======== Available data

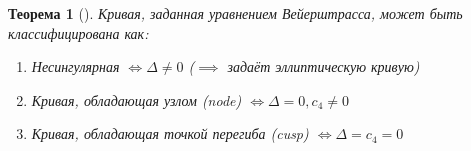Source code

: \documentclass[12pt]{article}
\newtheorem{theorem}{Теорема}
\theoremstyle{definition}
\theoremstyle{definition}
\theoremstyle{definition}
\begin{document}
            \begin{theorem}[]
                \autocite[Thm. 1.4]{silverman}
                Кривая, заданная уравнением Вейерштрасса, может быть классифицирована как:
                \begin{enumerate}[itemsep=0pt, topsep=0pt, partopsep=0pt]
                    \item Несингулярная $\iff \Delta \neq 0$ ($\implies$ задаёт эллиптическую кривую) 
                    \item Кривая, обладающая узлом (node) $\iff \Delta = 0, c_4 \neq 0$ 
                    \item Кривая, обладающая точкой перегиба (cusp) $\iff \Delta = c_4 = 0$
                \end{enumerate}
            \end{theorem}
\end{document}
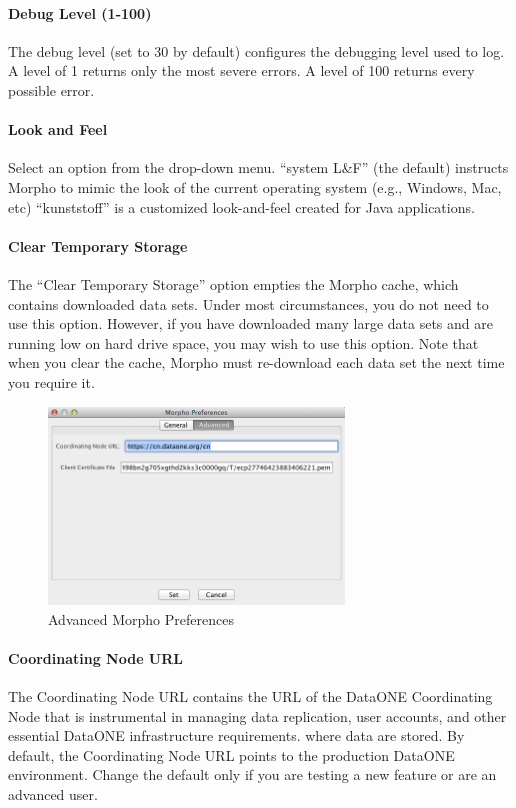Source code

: \paragraph{Debug Level (1-100)} The debug level (set to 30 by default)
configures the debugging level used to log. A level of 1 returns only
the most severe errors. A level of 100 returns every possible error.

\paragraph{Look and Feel} Select an option from the drop-down menu.
``system L\&F'' (the default) instructs Morpho to mimic the look of the
current operating system (e.g., Windows, Mac, etc) ``kunststoff'' is a
customized look-and-feel created for Java applications.

\paragraph{Clear Temporary Storage} The ``Clear Temporary Storage''
option empties the Morpho cache, which contains downloaded data sets.
Under most circumstances, you do not need to use this option. However,
if you have downloaded many large data sets and are running low on hard
drive space, you may wish to use this option. Note that when you clear
the cache, Morpho must re-download each data set the next time you
require it.

\begin{figure}
  \centering
    \includegraphics[width=0.7\textwidth]{images/dialog-preferences-advanced.png}
  \caption{Advanced Morpho Preferences}
  \label{fig:dialog-preferences-advanced}
\end{figure}

\paragraph{Coordinating Node URL} The Coordinating Node URL contains the URL 
of the DataONE Coordinating Node that is instrumental in managing data replication, 
user accounts, and other essential DataONE infrastructure requirements.
where data are stored. By default, the Coordinating Node URL points to the
production DataONE environment. Change the default only if you are testing a new feature or 
are an advanced user.

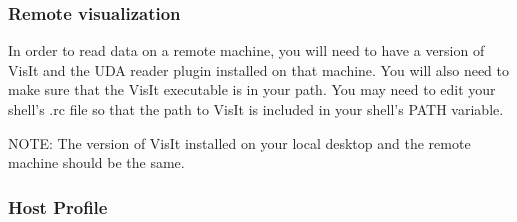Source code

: \documentclass[12pt]{article}
\begin{document}







\subsubsection{Remote visualization}
In order to read data on a remote machine, you will need to have a
version of VisIt and the UDA reader plugin installed on that
machine. You will also need to make sure that the VisIt executable is
in your path. You may need to edit your shell's .rc file so that the
path to VisIt is included in your shell's PATH variable.

NOTE: The version of VisIt installed on your local desktop and the
remote machine should be the same.

\subsubsection{Host Profile}
\end{document}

================

▸ **Exercise details**
Find the lines in the data that include "most", then copy each of them.

▸ **Result of this task**
the most severe errors. A level of 100 returns every possible error.
Under most circumstances, you do not need to use this option. However,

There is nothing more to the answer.